You don’t have to choose a niche to be a successful blogger (though you certainly can). You can write about a variety of things–many bloggers do, including me! I share recipes, travel plans, organizational systems, wedding details, what God is teaching me, blogging information, and my own story, among other things. However, it’s important to build all of your posts on the same foundation, which for me, is what I’ve outlined above, basically this: honest and authentic Christ-centered intentionality and encouragement. Completely random and mismatched thoughts without any commonalities can be difficult for a reader to connect with, whereas varying thoughts with a similar thread can be engaging and interesting.
Questions to ask yourself: Do I know what I want to write about? What are my core truths and values that I want to built my writing on?
5 | The Internet Can Be Mean
I don’t know if it’s even worth elaborating this point, because I’m confident that anyone reading this is nodding in agreement. The internet is vast, and it can be really, really mean.
Though 95 percent of my readers leave encouraging comments, great suggestions, constructive criticism, and interesting “me too!” stories, there’s always that other five percent. The people who send hateful and ugly comments and emails for no reason other than simply to be mean! The people who criticize what they don’t understand and jump to assumptions and accusations prematurely. You know these people, you’ve seen them on Facebook, on other blogs, on Instagram–anywhere where people can post hateful things anonymously (or without having to look the recipient in the eye), they do. It’s so odd to me, so cowardly. Like, you know there’s a person behind the pixels, right?
Anyway, the bottom line is this: that you will experience the beauty and the ugly of the internet if you blog. Your audience will eventually grow beyond your Facebook friends and family and other people who don’t know you personally will begin to read your writing. When this happens, it’s really exciting, especially if you’re intentionally trying to grow your following. But along with the excitement can come a heavy dose of deflation if you’re not expecting some of the mean comments you’ll almost certainly receive. Spiteful, rude people and internet trolls should not deter you from blogging, but you should be realistic with yourself. Know that the feedback you’ll receive won’t always be kind!

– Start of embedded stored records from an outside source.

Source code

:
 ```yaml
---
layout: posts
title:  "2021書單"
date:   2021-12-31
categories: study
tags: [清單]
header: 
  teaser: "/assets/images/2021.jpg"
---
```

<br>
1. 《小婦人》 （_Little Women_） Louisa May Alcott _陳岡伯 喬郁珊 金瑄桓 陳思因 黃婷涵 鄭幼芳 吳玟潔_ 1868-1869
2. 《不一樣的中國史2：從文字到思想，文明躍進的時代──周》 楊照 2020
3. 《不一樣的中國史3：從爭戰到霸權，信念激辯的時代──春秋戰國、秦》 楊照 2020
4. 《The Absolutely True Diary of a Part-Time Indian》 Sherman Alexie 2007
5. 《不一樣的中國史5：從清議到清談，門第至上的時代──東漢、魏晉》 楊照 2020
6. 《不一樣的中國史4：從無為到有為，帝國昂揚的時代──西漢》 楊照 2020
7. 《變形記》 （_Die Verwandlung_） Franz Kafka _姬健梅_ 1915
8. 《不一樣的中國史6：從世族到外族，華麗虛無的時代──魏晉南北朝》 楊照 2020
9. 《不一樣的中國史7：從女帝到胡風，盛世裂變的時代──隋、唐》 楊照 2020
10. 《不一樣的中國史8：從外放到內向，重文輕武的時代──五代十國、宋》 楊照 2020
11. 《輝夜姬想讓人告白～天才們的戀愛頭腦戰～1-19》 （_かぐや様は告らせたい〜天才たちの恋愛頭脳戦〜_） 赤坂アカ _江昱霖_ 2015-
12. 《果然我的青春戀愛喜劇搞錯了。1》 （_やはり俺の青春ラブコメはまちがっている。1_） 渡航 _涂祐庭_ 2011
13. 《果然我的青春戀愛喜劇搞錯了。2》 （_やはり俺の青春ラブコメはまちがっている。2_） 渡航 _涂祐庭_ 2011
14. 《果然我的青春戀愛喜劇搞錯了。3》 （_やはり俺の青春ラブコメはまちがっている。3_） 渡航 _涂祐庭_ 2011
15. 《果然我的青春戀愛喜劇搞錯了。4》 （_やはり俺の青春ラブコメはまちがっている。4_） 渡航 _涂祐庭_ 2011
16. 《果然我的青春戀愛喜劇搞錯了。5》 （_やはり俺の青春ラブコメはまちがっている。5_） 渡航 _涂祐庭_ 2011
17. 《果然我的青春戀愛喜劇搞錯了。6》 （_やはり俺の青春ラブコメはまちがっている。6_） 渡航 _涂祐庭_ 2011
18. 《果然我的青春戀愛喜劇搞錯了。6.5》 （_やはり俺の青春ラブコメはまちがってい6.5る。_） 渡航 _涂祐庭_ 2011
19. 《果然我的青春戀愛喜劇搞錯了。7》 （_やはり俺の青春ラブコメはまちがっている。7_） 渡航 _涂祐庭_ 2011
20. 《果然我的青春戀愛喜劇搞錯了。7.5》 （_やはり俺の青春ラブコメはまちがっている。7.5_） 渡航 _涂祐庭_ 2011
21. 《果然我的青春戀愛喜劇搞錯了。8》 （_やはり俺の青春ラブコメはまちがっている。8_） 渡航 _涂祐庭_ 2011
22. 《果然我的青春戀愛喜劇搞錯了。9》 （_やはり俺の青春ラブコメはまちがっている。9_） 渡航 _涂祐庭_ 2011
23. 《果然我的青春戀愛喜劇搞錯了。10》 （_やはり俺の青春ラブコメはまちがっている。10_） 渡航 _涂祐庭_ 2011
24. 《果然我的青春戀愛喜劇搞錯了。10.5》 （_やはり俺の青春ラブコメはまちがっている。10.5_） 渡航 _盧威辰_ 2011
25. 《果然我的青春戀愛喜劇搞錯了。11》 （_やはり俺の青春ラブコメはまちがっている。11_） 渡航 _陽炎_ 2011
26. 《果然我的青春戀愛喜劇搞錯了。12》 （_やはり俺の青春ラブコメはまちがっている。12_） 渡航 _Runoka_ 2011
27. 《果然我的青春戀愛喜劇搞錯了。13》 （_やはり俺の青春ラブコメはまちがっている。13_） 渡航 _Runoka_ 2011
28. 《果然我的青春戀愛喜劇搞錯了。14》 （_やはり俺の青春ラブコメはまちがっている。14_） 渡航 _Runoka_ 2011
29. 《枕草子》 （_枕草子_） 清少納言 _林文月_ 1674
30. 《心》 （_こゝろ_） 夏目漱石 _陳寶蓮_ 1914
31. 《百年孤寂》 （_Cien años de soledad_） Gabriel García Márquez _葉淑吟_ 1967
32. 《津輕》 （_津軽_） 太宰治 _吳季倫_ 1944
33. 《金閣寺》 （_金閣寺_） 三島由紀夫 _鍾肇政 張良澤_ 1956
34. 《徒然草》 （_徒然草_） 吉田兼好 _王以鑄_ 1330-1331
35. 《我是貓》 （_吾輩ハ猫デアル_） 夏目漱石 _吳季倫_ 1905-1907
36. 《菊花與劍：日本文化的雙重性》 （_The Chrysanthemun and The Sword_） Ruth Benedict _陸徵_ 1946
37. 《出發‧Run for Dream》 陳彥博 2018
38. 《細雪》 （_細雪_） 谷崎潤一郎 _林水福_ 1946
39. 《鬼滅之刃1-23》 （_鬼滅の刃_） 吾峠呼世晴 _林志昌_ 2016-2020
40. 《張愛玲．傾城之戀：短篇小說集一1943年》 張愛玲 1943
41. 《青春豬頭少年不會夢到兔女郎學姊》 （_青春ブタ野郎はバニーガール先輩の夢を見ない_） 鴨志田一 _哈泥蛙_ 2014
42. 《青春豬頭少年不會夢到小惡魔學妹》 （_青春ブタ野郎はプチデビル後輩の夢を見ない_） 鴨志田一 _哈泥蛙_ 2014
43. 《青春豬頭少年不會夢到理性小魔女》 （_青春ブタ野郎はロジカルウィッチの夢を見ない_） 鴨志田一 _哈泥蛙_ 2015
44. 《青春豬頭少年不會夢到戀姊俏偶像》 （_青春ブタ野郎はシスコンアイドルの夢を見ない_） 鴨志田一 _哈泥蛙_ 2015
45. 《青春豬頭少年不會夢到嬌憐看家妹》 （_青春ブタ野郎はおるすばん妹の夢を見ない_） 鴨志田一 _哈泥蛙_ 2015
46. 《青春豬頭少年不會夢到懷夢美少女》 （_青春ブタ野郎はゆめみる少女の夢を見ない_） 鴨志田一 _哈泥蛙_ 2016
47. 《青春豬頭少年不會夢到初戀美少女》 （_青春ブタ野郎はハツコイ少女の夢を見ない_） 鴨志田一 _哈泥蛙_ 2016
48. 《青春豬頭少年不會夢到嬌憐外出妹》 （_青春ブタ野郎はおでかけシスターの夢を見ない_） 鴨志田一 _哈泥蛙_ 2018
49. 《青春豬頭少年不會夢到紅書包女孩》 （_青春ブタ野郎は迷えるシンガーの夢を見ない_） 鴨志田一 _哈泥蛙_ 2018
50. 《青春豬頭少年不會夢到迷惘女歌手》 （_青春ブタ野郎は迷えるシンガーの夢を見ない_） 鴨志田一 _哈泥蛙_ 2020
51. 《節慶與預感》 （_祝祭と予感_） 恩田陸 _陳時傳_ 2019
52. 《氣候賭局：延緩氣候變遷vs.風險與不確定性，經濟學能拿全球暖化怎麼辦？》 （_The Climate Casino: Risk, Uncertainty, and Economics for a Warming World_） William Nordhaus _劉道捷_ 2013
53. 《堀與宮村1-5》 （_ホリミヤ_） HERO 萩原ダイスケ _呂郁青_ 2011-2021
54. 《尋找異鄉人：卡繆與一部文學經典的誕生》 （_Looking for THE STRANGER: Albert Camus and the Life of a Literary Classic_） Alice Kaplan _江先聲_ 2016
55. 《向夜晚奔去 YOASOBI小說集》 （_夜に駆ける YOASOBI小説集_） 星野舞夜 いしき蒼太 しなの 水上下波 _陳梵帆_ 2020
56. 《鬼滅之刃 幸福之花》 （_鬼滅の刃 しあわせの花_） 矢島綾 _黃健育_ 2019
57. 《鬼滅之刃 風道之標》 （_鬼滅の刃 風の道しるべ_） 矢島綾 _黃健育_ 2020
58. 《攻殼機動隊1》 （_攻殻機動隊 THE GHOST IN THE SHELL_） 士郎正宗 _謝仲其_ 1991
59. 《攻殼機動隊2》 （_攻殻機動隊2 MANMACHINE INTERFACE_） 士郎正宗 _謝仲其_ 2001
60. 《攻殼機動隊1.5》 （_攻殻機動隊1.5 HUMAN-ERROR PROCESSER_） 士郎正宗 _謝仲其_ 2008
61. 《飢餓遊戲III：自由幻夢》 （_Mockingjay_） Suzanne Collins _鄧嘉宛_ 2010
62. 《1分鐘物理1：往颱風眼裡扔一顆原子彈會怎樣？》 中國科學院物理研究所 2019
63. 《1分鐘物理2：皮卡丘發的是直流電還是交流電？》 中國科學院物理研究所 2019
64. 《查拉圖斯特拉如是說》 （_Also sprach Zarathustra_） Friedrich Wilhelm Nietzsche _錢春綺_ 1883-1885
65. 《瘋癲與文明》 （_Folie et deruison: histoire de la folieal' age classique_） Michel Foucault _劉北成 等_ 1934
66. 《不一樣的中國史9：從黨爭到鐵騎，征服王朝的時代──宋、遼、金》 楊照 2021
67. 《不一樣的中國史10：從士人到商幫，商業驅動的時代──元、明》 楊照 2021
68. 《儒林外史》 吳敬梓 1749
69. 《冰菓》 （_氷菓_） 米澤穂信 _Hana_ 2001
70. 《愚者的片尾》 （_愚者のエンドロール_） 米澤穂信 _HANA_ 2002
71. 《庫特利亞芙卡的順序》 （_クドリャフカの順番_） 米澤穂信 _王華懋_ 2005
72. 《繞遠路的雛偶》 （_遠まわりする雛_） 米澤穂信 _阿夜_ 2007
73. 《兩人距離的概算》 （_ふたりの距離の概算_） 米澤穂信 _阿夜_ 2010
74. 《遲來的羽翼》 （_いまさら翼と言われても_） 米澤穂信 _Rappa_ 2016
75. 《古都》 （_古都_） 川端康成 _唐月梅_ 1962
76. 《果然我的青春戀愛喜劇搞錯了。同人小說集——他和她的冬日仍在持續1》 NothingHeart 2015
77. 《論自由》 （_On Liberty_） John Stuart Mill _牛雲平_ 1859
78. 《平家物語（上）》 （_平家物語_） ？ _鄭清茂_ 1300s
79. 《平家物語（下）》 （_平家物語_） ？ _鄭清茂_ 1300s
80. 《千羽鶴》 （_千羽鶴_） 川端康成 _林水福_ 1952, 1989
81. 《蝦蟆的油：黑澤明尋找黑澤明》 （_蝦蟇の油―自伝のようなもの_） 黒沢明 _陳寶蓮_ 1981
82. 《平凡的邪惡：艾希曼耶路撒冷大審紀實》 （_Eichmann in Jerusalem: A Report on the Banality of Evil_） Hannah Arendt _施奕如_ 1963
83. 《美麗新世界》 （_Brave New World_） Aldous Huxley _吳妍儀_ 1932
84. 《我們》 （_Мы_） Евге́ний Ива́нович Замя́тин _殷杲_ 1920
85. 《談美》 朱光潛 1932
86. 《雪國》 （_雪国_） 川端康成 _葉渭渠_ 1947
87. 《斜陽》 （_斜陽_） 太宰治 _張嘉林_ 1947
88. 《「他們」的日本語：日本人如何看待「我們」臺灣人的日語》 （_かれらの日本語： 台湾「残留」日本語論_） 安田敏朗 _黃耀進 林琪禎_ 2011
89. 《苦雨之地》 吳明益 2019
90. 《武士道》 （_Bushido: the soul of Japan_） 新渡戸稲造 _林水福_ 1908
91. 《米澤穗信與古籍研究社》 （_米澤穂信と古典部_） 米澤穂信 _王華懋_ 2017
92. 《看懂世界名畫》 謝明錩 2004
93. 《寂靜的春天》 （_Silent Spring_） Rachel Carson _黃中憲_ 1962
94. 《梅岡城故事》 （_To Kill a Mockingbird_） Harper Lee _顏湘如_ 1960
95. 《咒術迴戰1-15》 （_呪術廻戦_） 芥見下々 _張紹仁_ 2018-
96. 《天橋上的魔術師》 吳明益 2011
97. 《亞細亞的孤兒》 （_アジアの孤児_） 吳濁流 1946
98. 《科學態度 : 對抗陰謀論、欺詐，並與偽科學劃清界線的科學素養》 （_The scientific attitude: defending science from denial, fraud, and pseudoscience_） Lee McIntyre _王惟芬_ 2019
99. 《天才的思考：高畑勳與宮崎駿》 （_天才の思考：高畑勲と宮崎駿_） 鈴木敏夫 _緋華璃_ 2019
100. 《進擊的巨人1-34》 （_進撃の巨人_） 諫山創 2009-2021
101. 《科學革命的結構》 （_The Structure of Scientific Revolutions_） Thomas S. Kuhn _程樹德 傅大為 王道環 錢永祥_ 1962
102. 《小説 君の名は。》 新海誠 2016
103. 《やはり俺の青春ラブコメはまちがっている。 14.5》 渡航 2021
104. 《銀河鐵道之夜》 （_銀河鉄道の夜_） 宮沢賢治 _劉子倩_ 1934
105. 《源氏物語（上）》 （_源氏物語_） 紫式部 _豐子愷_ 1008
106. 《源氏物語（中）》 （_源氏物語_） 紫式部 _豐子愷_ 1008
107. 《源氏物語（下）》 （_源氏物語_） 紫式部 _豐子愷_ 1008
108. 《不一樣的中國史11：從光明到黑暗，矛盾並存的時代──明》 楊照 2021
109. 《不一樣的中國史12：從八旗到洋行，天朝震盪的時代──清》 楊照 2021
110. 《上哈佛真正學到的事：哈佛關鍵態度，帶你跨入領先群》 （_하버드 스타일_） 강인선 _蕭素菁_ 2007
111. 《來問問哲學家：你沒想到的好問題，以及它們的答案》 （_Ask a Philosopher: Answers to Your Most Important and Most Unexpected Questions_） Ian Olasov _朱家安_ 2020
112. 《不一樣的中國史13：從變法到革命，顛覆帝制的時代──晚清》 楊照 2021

The best way to handle this, in my opinion, is to always write from a place of who you authentically are (see #4). When you’re genuinely doing that, anyone who is mean or critical of your ideas won’t ruin you because you’ll be able to stand firmly behind your words and thoughts, since they were written out of an authentic place. (Even though hurtful words will still sting!)
Questions to ask yourself: How will I handle ugliness and criticism when it arises? Will I delete comments and emails that are hurtful or respond to them? If I choose to respond, what kinds of things will I say?
6 | Web Design Is Important
You can have the most meaningful, well thought-out blog posts in the world, but if your site design is unappealing or difficult to navigate, you’ll have a hard time getting your blog off the ground. Personally, I feel that a basic understanding of web design is very important if you want to build a blog that will grow. I’ve never had any formal web design education, but I watched YouTube videos, read blog posts, and looked at blog designs that I loved in order to learn how to make my site functional, clean, and beautiful. (It’s still a work in progress!)
If you don’t have time to learn how to do basic web design (which, in some cases, is as basic as finding a theme, purchasing it, and installing it), but you have some money to invest, consider hiring a web designer. You may not be able to afford a fully built-from-scratch site, but could you pay for someone to tweak your existing theme so that it better suits your style and needs? (You may have a friend or family member who knows web design and would help you out for a discount!)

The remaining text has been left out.